Among the factors that affect the performance of an aquarium are its size, type, and water temperature. Tropical aquariums have warm water temperatures (around 25 degC), while cold water aquariums are cooler. Choosing the right water temperature is crucial to the health of your fish. A temperature of between 26.7 degrees celsius is ideal for tropical fish. A water temperature in this range is perfect for both types of aquarium. It can also be used for a saltwater aquarium if you plan to keep marine animals.
Although most aquaria are located near the sea, they still need a steady supply of natural seawater. For example, the Shedd Aquarium in Chicago received its natural seawater through rail in special tank cars. In Philadelphia, the aquarium was built in a disused waterworks and switched to treated city water when the river nearby became contaminated. Other aquariums used city water to fill their tanks. Others used commercial salt or mineral additives to salt the water in saltwater exhibits.

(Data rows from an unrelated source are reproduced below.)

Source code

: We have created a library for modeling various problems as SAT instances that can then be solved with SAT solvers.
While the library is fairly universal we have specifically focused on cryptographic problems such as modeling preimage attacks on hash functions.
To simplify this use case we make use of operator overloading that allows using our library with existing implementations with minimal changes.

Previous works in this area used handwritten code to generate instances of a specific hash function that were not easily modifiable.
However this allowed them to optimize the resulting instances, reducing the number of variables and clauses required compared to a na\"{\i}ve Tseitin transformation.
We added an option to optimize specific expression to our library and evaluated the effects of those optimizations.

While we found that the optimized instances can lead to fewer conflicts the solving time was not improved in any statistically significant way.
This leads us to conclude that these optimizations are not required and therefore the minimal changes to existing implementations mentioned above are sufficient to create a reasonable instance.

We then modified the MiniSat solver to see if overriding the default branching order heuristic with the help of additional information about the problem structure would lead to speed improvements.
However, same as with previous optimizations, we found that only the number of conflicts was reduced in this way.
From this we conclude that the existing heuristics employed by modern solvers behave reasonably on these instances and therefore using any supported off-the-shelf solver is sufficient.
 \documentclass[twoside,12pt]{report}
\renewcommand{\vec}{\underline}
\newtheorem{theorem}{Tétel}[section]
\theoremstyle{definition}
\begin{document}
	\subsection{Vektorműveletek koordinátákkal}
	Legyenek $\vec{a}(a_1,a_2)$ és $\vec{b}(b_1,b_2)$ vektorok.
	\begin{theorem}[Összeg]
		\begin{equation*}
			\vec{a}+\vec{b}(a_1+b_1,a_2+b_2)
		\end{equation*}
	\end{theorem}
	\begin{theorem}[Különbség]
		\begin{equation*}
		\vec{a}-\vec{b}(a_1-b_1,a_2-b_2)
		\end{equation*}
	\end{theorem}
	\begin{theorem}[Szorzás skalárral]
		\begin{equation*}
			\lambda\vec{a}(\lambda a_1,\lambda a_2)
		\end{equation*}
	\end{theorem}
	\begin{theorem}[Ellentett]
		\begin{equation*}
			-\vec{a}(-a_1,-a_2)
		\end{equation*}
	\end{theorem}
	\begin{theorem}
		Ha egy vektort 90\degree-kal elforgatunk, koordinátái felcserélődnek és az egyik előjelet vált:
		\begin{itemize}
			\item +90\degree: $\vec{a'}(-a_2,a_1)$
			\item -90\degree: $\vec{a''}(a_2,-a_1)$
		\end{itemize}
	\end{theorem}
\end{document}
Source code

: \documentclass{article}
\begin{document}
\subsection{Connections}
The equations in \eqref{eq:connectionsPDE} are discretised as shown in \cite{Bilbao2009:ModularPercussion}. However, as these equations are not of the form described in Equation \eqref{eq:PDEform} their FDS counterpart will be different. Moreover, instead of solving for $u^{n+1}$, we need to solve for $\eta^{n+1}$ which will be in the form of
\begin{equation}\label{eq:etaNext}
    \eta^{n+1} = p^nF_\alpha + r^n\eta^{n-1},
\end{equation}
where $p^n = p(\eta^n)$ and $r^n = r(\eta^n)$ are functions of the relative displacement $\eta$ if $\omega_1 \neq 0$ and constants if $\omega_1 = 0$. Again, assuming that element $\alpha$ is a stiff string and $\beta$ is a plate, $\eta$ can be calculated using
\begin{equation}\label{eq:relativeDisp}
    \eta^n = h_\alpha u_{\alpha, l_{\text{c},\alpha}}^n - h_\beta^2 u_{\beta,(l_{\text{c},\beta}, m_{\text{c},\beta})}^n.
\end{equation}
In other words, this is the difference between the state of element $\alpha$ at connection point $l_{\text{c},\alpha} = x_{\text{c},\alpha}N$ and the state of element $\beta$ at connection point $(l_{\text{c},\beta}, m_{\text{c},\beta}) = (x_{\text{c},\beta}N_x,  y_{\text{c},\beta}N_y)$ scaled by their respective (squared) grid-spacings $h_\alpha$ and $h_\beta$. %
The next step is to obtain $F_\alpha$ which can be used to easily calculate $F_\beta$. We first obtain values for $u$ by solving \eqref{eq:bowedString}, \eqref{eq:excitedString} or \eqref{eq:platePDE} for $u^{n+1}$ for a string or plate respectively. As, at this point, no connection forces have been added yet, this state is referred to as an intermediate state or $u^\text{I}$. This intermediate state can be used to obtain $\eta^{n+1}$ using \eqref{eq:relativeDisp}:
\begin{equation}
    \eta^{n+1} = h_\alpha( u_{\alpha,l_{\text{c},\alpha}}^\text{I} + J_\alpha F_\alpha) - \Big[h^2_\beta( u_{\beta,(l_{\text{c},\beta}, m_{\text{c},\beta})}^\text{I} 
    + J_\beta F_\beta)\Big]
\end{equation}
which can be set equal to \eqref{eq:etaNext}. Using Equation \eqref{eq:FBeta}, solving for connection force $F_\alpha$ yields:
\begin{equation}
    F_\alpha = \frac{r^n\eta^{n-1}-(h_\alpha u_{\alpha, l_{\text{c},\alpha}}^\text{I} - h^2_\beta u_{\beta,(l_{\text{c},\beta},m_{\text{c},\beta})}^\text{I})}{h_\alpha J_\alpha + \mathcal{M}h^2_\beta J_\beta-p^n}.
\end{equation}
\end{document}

The biological waste generated by aquatic animals is also a source of concern for aquarists. A variety of bacteria, fungi, and invertebrates excrete nitrogen waste into the water. Depending on the chemistry of the water, this waste can easily convert into ammonia, which is toxic to fish. Fortunately, there are a number of ways to control ammonia levels in aquariums. A quick test can help you determine the best solution for your unique situation.
Some aquariums have an easy-to-clean glass substrate. Some are self-sustaining, but most require weekly cleaning and water changes. Adding new water to your aquarium is easy and fast. Simply change 10-30 percent of the water and clean the substrate. To prevent unwanted contamination, vacuum the gravel after every feeding to get rid of any uneaten food or residue. A suitable water conditioner should also be used to remove chlorine and chloramine from the water. In addition to removing the chlorine and chloramine, these conditioners neutralize heavy metals in the water.